Nerve-racking heat in New York City could be hell if there was no air conditioning system. Acknowledging the broad plain that A/C presents is fairly relatable which is what Simon Hacker gets in the comical father-daughter film Notice to Quit. This is the reason why the established real estate agent in this worst-ever narrative kept on looking at all the many advantages that a functioning A/C unit brings. Loosely situated in the five boroughs, Hacker’s film’s thunderous pace parallels that of his close mentors the Safdie brothers, but in the end, fails miserably by doing the exact thing that the A/C unit is designed to combat. It allows you to see it huff and puff.
Michael Zegen’s character Andy Singer in “The Marvelous Mrs. Maisel” seems to have had better luck in Los Angeles than he’s having now. People are apparently remembering him from the commercial he did for toothpaste but that’s where his luck begins and ends, so to speak. With his determination to make it big in the film industry now crumbling, Andy has now taken up working as a real estate broker but unfortunately, the location he works for simply appears to be cursed as none of his clients want to be near him. A third option revolving around his boss’s orders to sell appliances to dubious dealers takes too long to build on. It is also worth mentioning that Andy has just recently witnessed his eviction due to the lack of timely payments for rent. To top it all off on the same day, Andy is worried about the current whereabouts of his daughter who suddenly appears after 10 years only to inform him that they are relocating to Orlando.
In a fitting touch, Andy seems to have also spilled some coffee on his shirt first thing in the morning. It is a detail that arguably overstates the case but it establishes how Notice to Quit will repeatedly try to induce some sympathy for this pathetic father’s figure who can barely do anything right, the actions of which might not wholly warrant that feeling. What it means is that: An otherwise innocent day when Andy is about the town with his young, sharp, and imaginative daughter Anna (Kasey Bella Suarez) turns out to be a rather infamous day of sorts as it is always sweltering with anger and struggle to become a better self, if not growth.
The story of a father and his daughter spending a productive day together but the father is trying to do basic life things only makes things worse, which sounds risky in the storyline. That is a tough perspective to convince if you do not have jaded real estate agents’ caricatures and a depressing city to engross you in.
With no thanks to Mika Altskan’s overbearing camera work, “Notice to Quit” makes you repulsed by everything New York, be it subway chairs or sidewalk benches. That notwithstanding, it does appear that the audience ought to feel that Andy and Anna’s day together needs to be more messy than it is, even amidst all the dirt they incessantly fight against. Here is a city that is and does you dirt, yet there is an ironically ‘clean’ angle of its lead protagonist that the film seems to be forever stuck in.
As the broker typifies so many ways people are duped and cheated in this dirty City, One Day at a Time stands out with all its anger and grievance, “Gel in the hair and telling people lies is not work,” so it is not surprising, Andy’s ex-wives snap, “I use mousse,” comes Andy Zegen’s signature self-deprecating as a dazzling gesture that suggests to us how acknowledged Andy is of a plethora of scams and schemes that kept him alive.
However, Hacker and Zegen never go that way with Andy so if only he was given a decent hand, he would be a decent person and a good father, in a way.
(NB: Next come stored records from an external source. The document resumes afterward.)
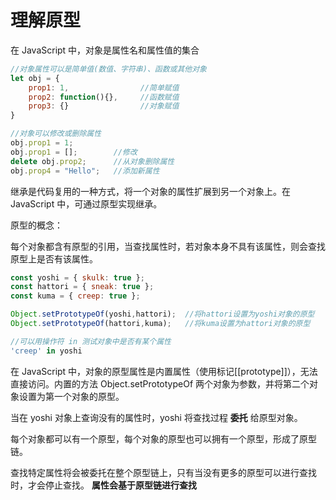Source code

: # 理解原型

在 JavaScript 中，对象是属性名和属性值的集合

```javascript
//对象属性可以是简单值(数值、字符串)、函数或其他对象
let obj = {
    prop1: 1,                //简单赋值
    prop2: function(){},     //函数赋值
    prop3: {}                //对象赋值
}

//对象可以修改或删除属性
obj.prop1 = 1; 
obj.prop1 = [];        //修改
delete obj.prop2;      //从对象删除属性
obj.prop4 = "Hello";   //添加新属性
```



继承是代码复用的一种方式，将一个对象的属性扩展到另一个对象上。在 JavaScript 中，可通过原型实现继承。



原型的概念：

每个对象都含有原型的引用，当查找属性时，若对象本身不具有该属性，则会查找原型上是否有该属性。



```javascript
const yoshi = { skulk: true };
const hattori = { sneak: true };
const kuma = { creep: true };

Object.setPrototypeOf(yoshi,hattori);  //将hattori设置为yoshi对象的原型
Object.setPrototypeOf(hattori,kuma);   //将kuma设置为hattori对象的原型

//可以用操作符 in 测试对象中是否有某个属性
'creep' in yoshi
```



在 JavaScript 中，对象的原型属性是内置属性（使用标记[[prototype]]），无法直接访问。内置的方法 Object.setPrototypeOf 两个对象为参数，并将第二个对象设置为第一个对象的原型。

当在 yoshi 对象上查询没有的属性时，yoshi 将查找过程 **委托** 给原型对象。

每个对象都可以有一个原型，每个对象的原型也可以拥有一个原型，形成了原型链。

查找特定属性将会被委托在整个原型链上，只有当没有更多的原型可以进行查找时，才会停止查找。 **属性会基于原型链进行查找**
His allowance of agency in this case is adamantly forgiven every single time. Even when his daughter calls him out for using a cockroach as a device to dodge a bill in a diner (and probably took away a job to the cook in that place too), for Andy it is just a cruelty-free indifferent game “That was an opportunity, not a crime.”
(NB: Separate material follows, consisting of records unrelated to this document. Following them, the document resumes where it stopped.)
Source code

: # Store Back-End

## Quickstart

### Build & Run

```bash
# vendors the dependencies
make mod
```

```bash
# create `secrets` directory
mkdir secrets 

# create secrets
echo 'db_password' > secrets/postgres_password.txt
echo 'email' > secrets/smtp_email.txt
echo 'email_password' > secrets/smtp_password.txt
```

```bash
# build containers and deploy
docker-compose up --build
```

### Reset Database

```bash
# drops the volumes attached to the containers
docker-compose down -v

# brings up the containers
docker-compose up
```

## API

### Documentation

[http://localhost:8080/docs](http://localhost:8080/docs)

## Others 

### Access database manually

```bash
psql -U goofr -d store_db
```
However, this does not absolve you of the responsibility of enduring 90 minutes to see how Zegen transforms into a more loving father, or how much of a pawn (an oxymoron for sure) he truly is. Perhaps more interesting are the parts where Zegen and Suarez display scintillating chemistry. Instead, their awkward and rather wooden onscreen chemistry only serves to worsen the film in the latter half when the characters of Andy and Anna start warming up to each other.
Encounters with overly neat concepts of quite a strong sense of security “Notice to Quit”, appeared to be a cute light-hearted sitcom that has been set in the New York City of the Safdie brothers (especially in those scenes where Andy is hysterically trying to meet the deadline or else he might not have any fingers left!). But in skipping the depictions of tear-jerking prior and edge ‘instilling’ attempts of the following, Hacker’s movie, in particular, loses its rhythm and, being also ‘quick and actively progressing in the story-line plot’, stays on for an extended period of time.